One interpretation of the Easter story

Elaine Pagels gives this summary of the events leading up to Easter Sunday:

“Jesus’ passionate and powerful presence aroused enormous response, especially when he preached among the crowds of pilgrims gathered in Jerusalem to celebrate Passover. As the Jewish and Roman authorities well knew, tensions were high during the religious holidays when Jewish worshipers found themselves face to face with the Roman soldiers. Jesus’ near contemporary the Jewish historian Josephus, himself a governor of Galilee, tells of a Roman soldier on guard near the Temple who contemptuously exposed himself before just such a crowd, an outrage that incited a riot in which twenty thousand died. When Jesus dared enter the Temple courtyard before a certain Passover, brandishing a whip, throwing down the tables of those changing foreign money, and quoting the words of the prophet Jeremiah to attach the Temple leaders for turning God’s house into a ‘den of robbers,’ the Gospel of Mark says, ‘he would not allow any one to carry anything through the temple’ (Mark 11.16). But soon afterwards the authorities took action to prevent this firebrand village preacher from fanning the religious and nationalistic passions already smoldering among the restless crowds.

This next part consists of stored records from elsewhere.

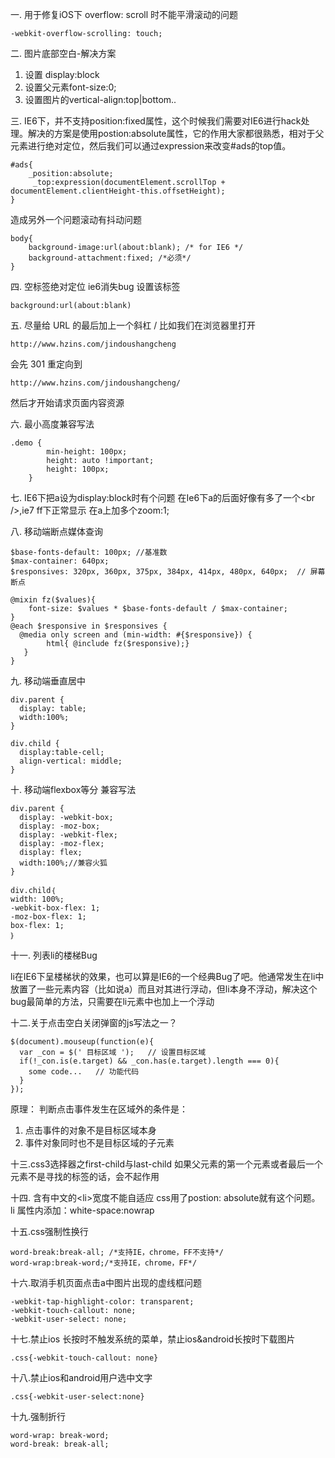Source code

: 一. 用于修复iOS下 overflow: scroll 时不能平滑滚动的问题

    -webkit-overflow-scrolling: touch; 

二. 图片底部空白-解决方案

1. 设置  display:block
2. 设置父元素font-size:0;
3. 设置图片的vertical-align:top|bottom..

三. IE6下，并不支持position:fixed属性，这个时候我们需要对IE6进行hack处理。解决的方案是使用postion:absolute属性，它的作用大家都很熟悉，相对于父元素进行绝对定位，然后我们可以通过expression来改变#ads的top值。

    #ads{
        _position:absolute;
         _top:expression(documentElement.scrollTop + documentElement.clientHeight-this.offsetHeight);
    }
造成另外一个问题滚动有抖动问题

    body{
        background-image:url(about:blank); /* for IE6 */ 
        background-attachment:fixed; /*必须*/
    }


四. 空标签绝对定位  ie6消失bug
设置该标签

    background:url(about:blank) 

五. 尽量给 URL 的最后加上一个斜杠 /
比如我们在浏览器里打开 

    http://www.hzins.com/jindoushangcheng 

会先 301 重定向到 

    http://www.hzins.com/jindoushangcheng/
    
然后才开始请求页面内容资源

六. 最小高度兼容写法

    .demo {
			min-height: 100px;
			height: auto !important;
			height: 100px;
		}
		
七. IE6下把a设为display:block时有个问题
 在Ie6下a的后面好像有多了一个&lt;br /&gt;,ie7 ff下正常显示
在a上加多个zoom:1;

八. 移动端断点媒体查询

    $base-fonts-default: 100px; //基准数
    $max-container: 640px;
    $responsives: 320px, 360px, 375px, 384px, 414px, 480px, 640px;  // 屏幕断点
    
    @mixin fz($values){
        font-size: $values * $base-fonts-default / $max-container;
    }
    @each $responsive in $responsives {
      @media only screen and (min-width: #{$responsive}) {
            html{ @include fz($responsive);}
       }
    }
    
九. 移动端垂直居中
  
    div.parent {
      display: table;
      width:100%;    
    }
    
    div.child {
      display:table-cell;
      align-vertical: middle;    
    }
    
十. 移动端flexbox等分 兼容写法

    div.parent {
      display: -webkit-box; 
      display: -moz-box; 
      display: -webkit-flex;
      display: -moz-flex; 
      display: flex;
      width:100%;//兼容火狐
    }
    
    div.child｛
    width: 100%;
    -webkit-box-flex: 1;
    -moz-box-flex: 1;
    box-flex: 1;
    ｝
    
十一. 列表li的楼梯Bug

li在IE6下呈楼梯状的效果，也可以算是IE6的一个经典Bug了吧。他通常发生在li中放置了一些元素内容（比如说a）而且对其进行浮动，但li本身不浮动，解决这个bug最简单的方法，只需要在li元素中也加上一个浮动

十二.关于点击空白关闭弹窗的js写法之一？

    $(document).mouseup(function(e){
      var _con = $(' 目标区域 ');   // 设置目标区域
      if(!_con.is(e.target) && _con.has(e.target).length === 0){ 
        some code...   // 功能代码
      }
    });
    
原理：
判断点击事件发生在区域外的条件是：
1. 点击事件的对象不是目标区域本身
2. 事件对象同时也不是目标区域的子元素

十三.css3选择器之first-child与last-child
如果父元素的第一个元素或者最后一个元素不是寻找的标签的话，会不起作用

十四. 含有中文的&lt;li&gt;宽度不能自适应 
css用了postion: absolute就有这个问题。
li 属性内添加：white-space:nowrap

十五.css强制性换行

    word-break:break-all; /*支持IE，chrome，FF不支持*/
    word-wrap:break-word;/*支持IE，chrome，FF*/
    
十六.取消手机页面点击a中图片出现的虚线框问题

    -webkit-tap-highlight-color: transparent;
    -webkit-touch-callout: none;
    -webkit-user-select: none;
    
十七.禁止ios 长按时不触发系统的菜单，禁止ios&android长按时下载图片

    .css{-webkit-touch-callout: none}
    
十八.禁止ios和android用户选中文字

    .css{-webkit-user-select:none}
    
十九.强制折行

    word-wrap: break-word; 
    word-break: break-all;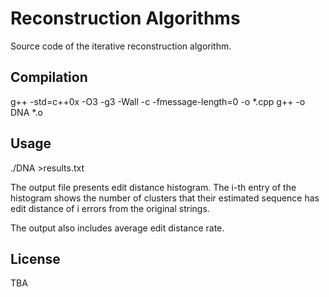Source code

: # Reconstruction Algorithms

Source code of the iterative reconstruction algorithm.
 

## Compilation

  g++ -std=c++0x -O3 -g3 -Wall -c -fmessage-length=0 -o *.cpp
  g++ -o DNA *.o


## Usage

./DNA >results.txt

The output file presents edit distance histogram. The i-th entry of the histogram shows the number of clusters that their estimated sequence has edit distance of i errors from the original strings. 

The output also includes average edit distance rate. 

## 

## License
TBA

The Jewish Council, eager to keep the peace, and hoping to avoid recrimination from their Roman masters, collaborated with the Roman procurator to have Jesus arrested, tried, and hastily executed on charges of having threatened to tear down the Temple single-handedly, and having conspired to rise against Rome and make himself king of the Jews (Mark 14.58-15.26).

“Jesus himself, according to the New Testament, saw himself very differently, not as a revolutionary but as a man seized by the spirit that inspired Isaiah and Jeremiah — the spirit of God — as a prophet sent to warn humankind of the approaching Kingdom of God and to offer purification to those who would listen. Repeatedly, according to the New Testament accounts, Jesus chose to risk death rather than allow himself to be silenced.” Adam, Eve, and the Serpent (New York: Random House, 1988), pp. 6-7.

Based on this Easter reading, here are two my two Easter thoughts this year:

(1) In today’s Western culture, religio-political leaders (and politico-religious leaders) like to style themselves as successors to Jesus, and followers of prophets like Jeremiah. However, history tells us that we have seen very few such leaders who actually were successors to Jesus, and many more who were instead successors to the Jerusalem’s religious leaders who were tools of the Romans. The difference between the two? Jesus answered to moral truth and to a God of humane justice; Jerusalem’s religious leaders answered to political expediency and to their political puppet masters.

(2) After Jesus was executed on trumped-up political charges, Jesus’s message was not silenced. Maybe it got seriously transmogrified by later philosophers (Augustine and Paul come to mind), but if we listen carefully we can still hear Jesus’ basic message of righteousness and humanity. Two thousand years later, that message is still very much alive; Easter is a good holiday to remember that message, and to remind ourselves to look for the strings by which many religious leaders are controlled by their puppet masters.